(Input data begins)
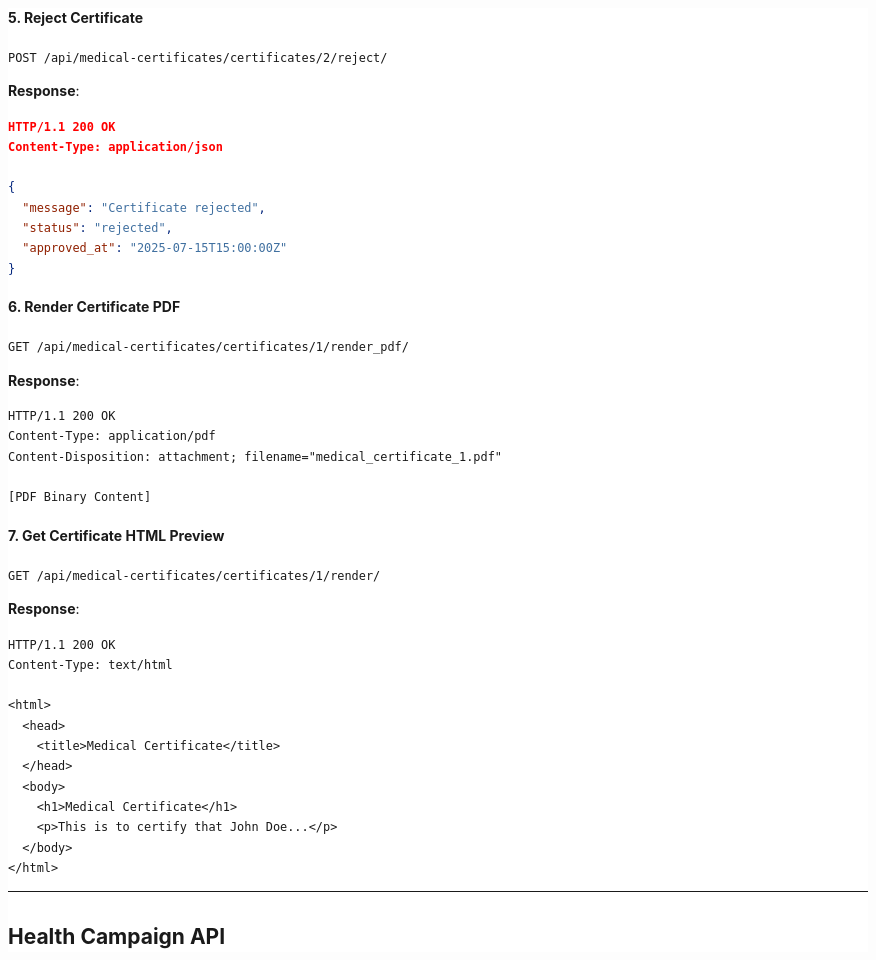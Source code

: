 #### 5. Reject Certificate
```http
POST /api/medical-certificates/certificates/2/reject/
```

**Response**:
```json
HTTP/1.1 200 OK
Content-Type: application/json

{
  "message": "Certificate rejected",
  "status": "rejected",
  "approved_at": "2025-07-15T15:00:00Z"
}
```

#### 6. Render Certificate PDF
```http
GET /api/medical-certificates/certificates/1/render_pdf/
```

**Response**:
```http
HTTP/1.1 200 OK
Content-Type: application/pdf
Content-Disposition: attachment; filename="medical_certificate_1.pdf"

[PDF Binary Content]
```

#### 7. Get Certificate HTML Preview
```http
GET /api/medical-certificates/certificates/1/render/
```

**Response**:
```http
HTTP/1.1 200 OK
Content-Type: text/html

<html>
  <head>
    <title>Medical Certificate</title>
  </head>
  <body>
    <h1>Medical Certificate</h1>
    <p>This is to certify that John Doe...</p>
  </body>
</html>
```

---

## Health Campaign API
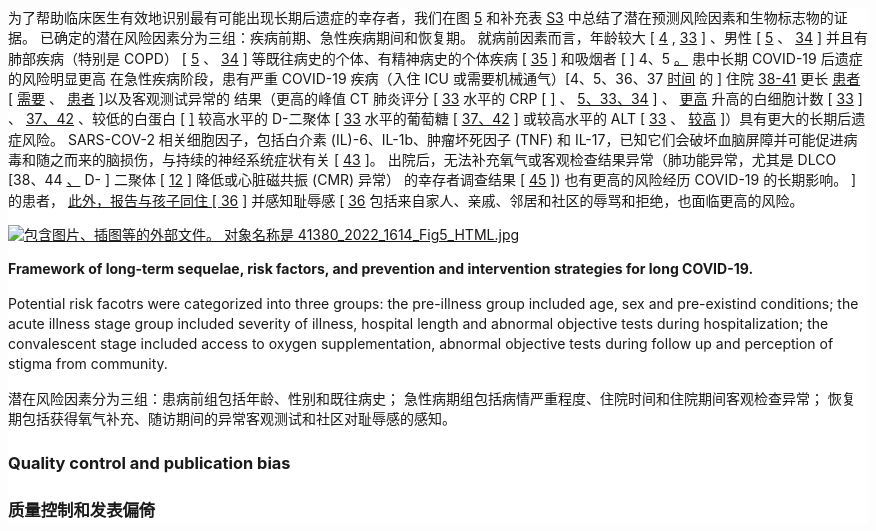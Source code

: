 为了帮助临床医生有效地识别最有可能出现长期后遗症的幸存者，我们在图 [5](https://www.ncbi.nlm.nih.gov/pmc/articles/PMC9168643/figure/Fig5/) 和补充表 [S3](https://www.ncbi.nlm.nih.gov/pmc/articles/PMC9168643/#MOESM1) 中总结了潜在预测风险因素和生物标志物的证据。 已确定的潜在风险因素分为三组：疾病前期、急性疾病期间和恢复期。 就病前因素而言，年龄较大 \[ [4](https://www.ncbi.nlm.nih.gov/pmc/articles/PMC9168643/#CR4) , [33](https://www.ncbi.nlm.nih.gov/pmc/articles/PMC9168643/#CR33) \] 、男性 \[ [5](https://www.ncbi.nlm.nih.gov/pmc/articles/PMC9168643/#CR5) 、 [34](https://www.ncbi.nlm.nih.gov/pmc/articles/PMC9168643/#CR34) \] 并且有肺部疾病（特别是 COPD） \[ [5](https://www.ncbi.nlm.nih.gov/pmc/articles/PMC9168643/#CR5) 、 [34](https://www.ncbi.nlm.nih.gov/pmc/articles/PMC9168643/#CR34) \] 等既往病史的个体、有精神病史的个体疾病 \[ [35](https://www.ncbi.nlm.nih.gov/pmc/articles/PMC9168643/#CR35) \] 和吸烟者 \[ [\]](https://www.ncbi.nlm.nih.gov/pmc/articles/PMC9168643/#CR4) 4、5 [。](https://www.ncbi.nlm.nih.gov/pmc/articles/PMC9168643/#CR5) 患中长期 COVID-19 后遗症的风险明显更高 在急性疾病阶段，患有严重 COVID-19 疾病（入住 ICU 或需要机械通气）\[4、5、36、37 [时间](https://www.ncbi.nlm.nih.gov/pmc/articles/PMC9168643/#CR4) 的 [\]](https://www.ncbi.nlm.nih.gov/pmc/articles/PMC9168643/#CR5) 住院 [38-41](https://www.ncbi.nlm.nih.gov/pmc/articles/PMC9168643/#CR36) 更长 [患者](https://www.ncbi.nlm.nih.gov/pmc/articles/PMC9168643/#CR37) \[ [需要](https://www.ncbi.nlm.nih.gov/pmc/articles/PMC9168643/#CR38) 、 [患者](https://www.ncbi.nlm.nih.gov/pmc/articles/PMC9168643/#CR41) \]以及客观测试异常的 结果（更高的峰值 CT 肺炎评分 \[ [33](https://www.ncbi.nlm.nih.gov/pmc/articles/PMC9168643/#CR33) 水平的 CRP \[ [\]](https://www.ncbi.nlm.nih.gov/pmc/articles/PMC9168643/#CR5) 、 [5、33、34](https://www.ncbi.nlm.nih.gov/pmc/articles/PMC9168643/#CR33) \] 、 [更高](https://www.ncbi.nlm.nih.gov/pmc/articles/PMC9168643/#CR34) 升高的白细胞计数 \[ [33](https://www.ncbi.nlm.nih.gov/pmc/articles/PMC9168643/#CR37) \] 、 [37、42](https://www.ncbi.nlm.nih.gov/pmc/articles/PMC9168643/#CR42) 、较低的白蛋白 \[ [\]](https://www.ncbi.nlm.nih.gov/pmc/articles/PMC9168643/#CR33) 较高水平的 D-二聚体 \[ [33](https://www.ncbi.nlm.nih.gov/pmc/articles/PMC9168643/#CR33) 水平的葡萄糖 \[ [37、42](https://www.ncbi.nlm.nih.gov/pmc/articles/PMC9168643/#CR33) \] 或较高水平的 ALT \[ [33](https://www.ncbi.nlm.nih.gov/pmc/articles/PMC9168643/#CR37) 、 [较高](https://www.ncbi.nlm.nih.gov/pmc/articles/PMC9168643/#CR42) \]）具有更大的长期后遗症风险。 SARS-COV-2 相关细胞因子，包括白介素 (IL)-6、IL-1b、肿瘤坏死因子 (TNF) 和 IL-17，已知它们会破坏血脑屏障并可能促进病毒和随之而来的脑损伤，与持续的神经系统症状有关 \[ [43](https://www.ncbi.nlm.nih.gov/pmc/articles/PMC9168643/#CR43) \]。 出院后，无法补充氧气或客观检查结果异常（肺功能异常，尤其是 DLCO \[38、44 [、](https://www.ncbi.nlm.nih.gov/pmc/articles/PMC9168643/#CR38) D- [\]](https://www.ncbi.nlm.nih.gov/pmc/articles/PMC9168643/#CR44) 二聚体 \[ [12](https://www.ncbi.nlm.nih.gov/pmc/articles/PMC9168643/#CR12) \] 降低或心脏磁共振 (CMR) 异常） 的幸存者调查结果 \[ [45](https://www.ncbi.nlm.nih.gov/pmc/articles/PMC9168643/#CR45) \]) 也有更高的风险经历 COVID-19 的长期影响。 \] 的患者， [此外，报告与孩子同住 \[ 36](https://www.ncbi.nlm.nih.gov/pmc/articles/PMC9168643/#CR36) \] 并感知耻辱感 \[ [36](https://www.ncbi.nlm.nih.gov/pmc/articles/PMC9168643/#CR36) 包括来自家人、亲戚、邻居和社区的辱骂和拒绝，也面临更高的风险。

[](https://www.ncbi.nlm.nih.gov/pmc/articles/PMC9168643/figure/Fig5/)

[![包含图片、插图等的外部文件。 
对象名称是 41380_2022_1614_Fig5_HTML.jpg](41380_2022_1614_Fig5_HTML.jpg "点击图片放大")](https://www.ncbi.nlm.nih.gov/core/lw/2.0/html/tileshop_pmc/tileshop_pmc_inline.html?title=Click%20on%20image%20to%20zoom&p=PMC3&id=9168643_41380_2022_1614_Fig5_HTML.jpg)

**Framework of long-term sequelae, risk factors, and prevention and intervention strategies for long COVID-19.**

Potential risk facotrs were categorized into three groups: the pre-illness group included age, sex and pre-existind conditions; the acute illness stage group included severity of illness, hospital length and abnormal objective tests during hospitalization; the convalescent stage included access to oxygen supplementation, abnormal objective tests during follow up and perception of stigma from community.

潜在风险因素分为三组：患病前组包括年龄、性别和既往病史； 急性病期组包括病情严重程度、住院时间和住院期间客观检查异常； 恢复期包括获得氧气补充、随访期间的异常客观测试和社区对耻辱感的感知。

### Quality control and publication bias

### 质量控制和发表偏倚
(Input data ends)
(Input data begins)
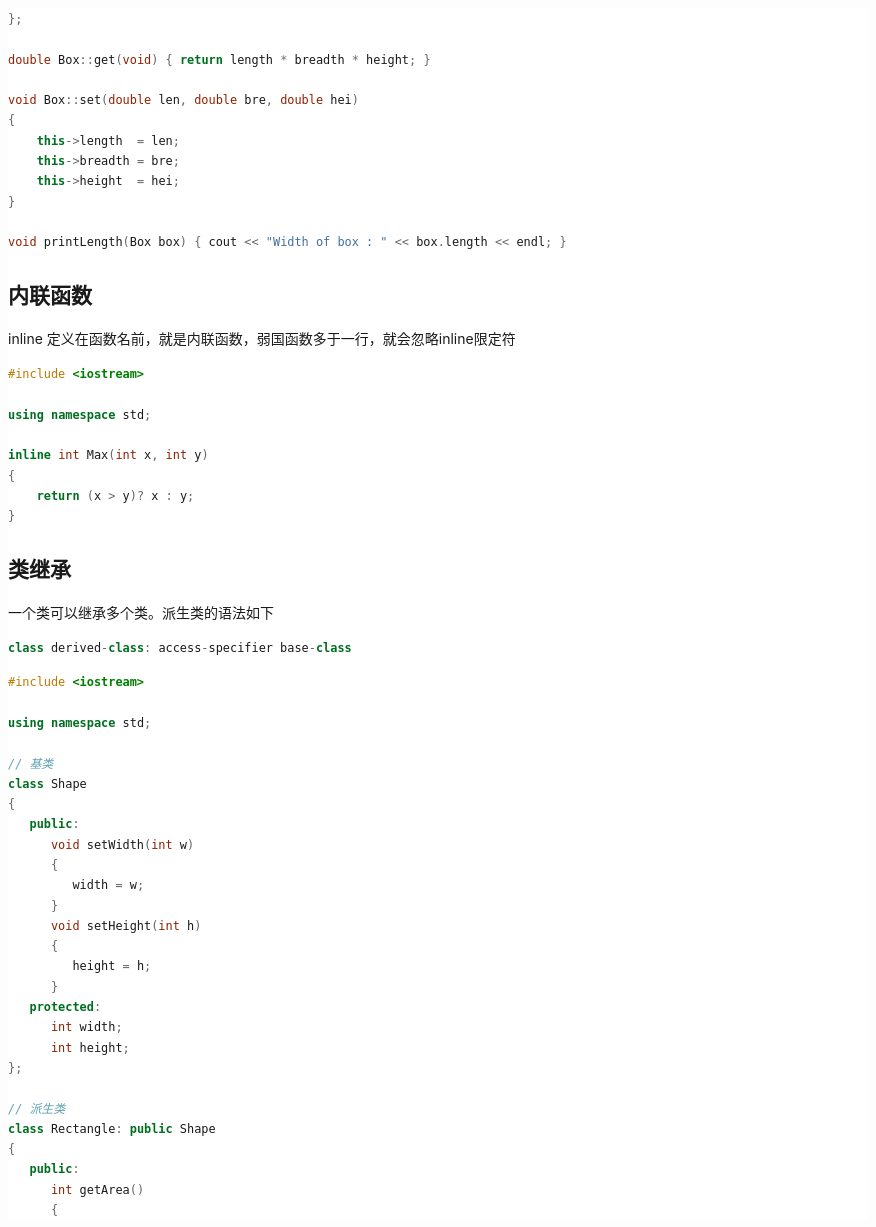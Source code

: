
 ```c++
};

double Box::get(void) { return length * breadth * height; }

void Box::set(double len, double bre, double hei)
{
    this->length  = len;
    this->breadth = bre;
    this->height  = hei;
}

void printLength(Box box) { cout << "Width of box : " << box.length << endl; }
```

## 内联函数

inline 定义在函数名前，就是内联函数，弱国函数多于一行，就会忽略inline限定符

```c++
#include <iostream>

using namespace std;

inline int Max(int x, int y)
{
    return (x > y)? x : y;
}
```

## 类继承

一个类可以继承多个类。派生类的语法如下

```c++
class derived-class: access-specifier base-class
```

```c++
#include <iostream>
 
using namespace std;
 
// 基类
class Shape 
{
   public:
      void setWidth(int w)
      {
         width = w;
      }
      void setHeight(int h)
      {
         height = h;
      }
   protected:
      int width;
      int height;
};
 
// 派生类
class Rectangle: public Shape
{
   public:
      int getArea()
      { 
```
(Input data ends)
For each line in the records that contains the word "rejected", make a copy.

**Response to the task**
  "message": "Certificate rejected",
  "status": "rejected",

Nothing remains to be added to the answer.